» Supplied material
════

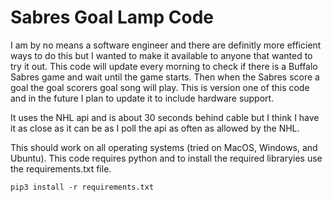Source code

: # Sabres Goal Lamp Code

I am by no means a software engineer and there are definitly more efficient ways to do this but I wanted to make it available to anyone that wanted to try it out. This code will update every morning to check if there is a Buffalo Sabres game and wait until the game starts. Then when the Sabres score a goal the goal scorers goal song will play. This is version one of this code and in the future I plan to update it to include hardware support. 

It uses the NHL api and is about 30 seconds behind cable but I think I have it as close as it can be as I poll the api as often as allowed by the NHL. 

This should work on all operating systems (tried on MacOS, Windows, and Ubuntu). This code requires python and to install the required libraryies use the requirements.txt file.

```pip3 install -r requirements.txt```
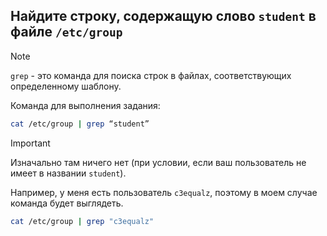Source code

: ## Найдите строку, содержащую слово `student` в файле `/etc/group`

> [!NOTE]
> `grep` - это команда для поиска строк в файлах, соответствующих определенному шаблону.

Команда для выполнения задания: 

```bash
cat /etc/group | grep “student”
```

> [!IMPORTANT]
> Изначально там ничего нет (при условии, если ваш пользователь не имеет в названии `student`).

Например, у меня есть пользователь `c3equalz`, поэтому в моем случае команда будет выглядеть.

```bash
cat /etc/group | grep "c3equalz"
```
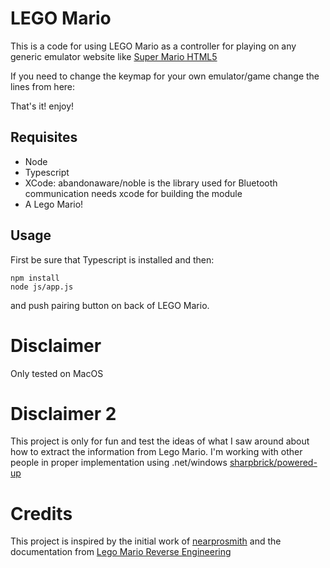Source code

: # LEGO Mario 

This is a code for using LEGO Mario as a controller for playing on any generic emulator website like [Super Mario HTML5](https://supermarioemulator.com/supermario.php)

If you need to change the keymap for your own emulator/game change the lines from here:

That's it! enjoy!

## Requisites

- Node
- Typescript
- XCode: abandonaware/noble is the library used for Bluetooth communication needs xcode for building the module
- A Lego Mario!

## Usage

First be sure that Typescript is installed and then:

```
npm install
node js/app.js
```

and push pairing button on back of LEGO Mario.

# Disclaimer

Only tested on MacOS 

# Disclaimer 2

This project is only for fun and test the ideas of what I saw around about how to extract the information from Lego Mario. I'm working with other people in proper implementation using .net/windows [sharpbrick/powered-up](https://github.com/sharpbrick/powered-up)


# Credits

This project is inspired by the initial work of [nearprosmith](https://github.com/nearprosmith/legomario-on-mac)
and the documentation from [Lego Mario Reverse Engineering](https://github.com/bricklife/LEGO-Mario-Reveng)
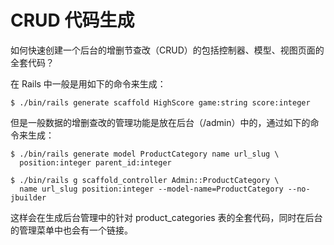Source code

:# CRUD 代码生成

如何快速创建一个后台的增删节查改（CRUD）的包括控制器、模型、视图页面的全套代码？

在 Rails 中一般是用如下的命令来生成：

```
$ ./bin/rails generate scaffold HighScore game:string score:integer
```

但是一般数据的增删查改的管理功能是放在后台（/admin）中的，通过如下的命令来生成：

```
$ ./bin/rails generate model ProductCategory name url_slug \ 
  position:integer parent_id:integer

$ ./bin/rails g scaffold_controller Admin::ProductCategory \ 
  name url_slug position:integer --model-name=ProductCategory --no-jbuilder
```

这样会在生成后台管理中的针对 product_categories 表的全套代码，同时在后台的管理菜单中也会有一个链接。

════

» Task brief
The whole listing must be transcribed exactly. No pictures belong in the copy.

» Completed exercise
Source code

: # Sabres Goal Lamp Code

I am by no means a software engineer and there are definitly more efficient ways to do this but I wanted to make it available to anyone that wanted to try it out. This code will update every morning to check if there is a Buffalo Sabres game and wait until the game starts. Then when the Sabres score a goal the goal scorers goal song will play. This is version one of this code and in the future I plan to update it to include hardware support. 

It uses the NHL api and is about 30 seconds behind cable but I think I have it as close as it can be as I poll the api as often as allowed by the NHL. 

This should work on all operating systems (tried on MacOS, Windows, and Ubuntu). This code requires python and to install the required libraryies use the requirements.txt file.

```pip3 install -r requirements.txt```
Source code

: ## Найдите строку, содержащую слово `student` в файле `/etc/group`

> [!NOTE]
> `grep` - это команда для поиска строк в файлах, соответствующих определенному шаблону.

Команда для выполнения задания: 

```bash
cat /etc/group | grep “student”
```

> [!IMPORTANT]
> Изначально там ничего нет (при условии, если ваш пользователь не имеет в названии `student`).

Например, у меня есть пользователь `c3equalz`, поэтому в моем случае команда будет выглядеть.

```bash
cat /etc/group | grep "c3equalz"
```
Source code

: # LEGO Mario 

This is a code for using LEGO Mario as a controller for playing on any generic emulator website like [Super Mario HTML5](https://supermarioemulator.com/supermario.php)

If you need to change the keymap for your own emulator/game change the lines from here:

That's it! enjoy!

## Requisites

- Node
- Typescript
- XCode: abandonaware/noble is the library used for Bluetooth communication needs xcode for building the module
- A Lego Mario!

## Usage

First be sure that Typescript is installed and then:

```
npm install
node js/app.js
```

and push pairing button on back of LEGO Mario.

# Disclaimer

Only tested on MacOS 

# Disclaimer 2

This project is only for fun and test the ideas of what I saw around about how to extract the information from Lego Mario. I'm working with other people in proper implementation using .net/windows [sharpbrick/powered-up](https://github.com/sharpbrick/powered-up)


# Credits

This project is inspired by the initial work of [nearprosmith](https://github.com/nearprosmith/legomario-on-mac)
and the documentation from [Lego Mario Reverse Engineering](https://github.com/bricklife/LEGO-Mario-Reveng)
Source code

:# CRUD 代码生成

如何快速创建一个后台的增删节查改（CRUD）的包括控制器、模型、视图页面的全套代码？

在 Rails 中一般是用如下的命令来生成：

```
$ ./bin/rails generate scaffold HighScore game:string score:integer
```

但是一般数据的增删查改的管理功能是放在后台（/admin）中的，通过如下的命令来生成：

```
$ ./bin/rails generate model ProductCategory name url_slug \ 
  position:integer parent_id:integer

$ ./bin/rails g scaffold_controller Admin::ProductCategory \ 
  name url_slug position:integer --model-name=ProductCategory --no-jbuilder
```

这样会在生成后台管理中的针对 product_categories 表的全套代码，同时在后台的管理菜单中也会有一个链接。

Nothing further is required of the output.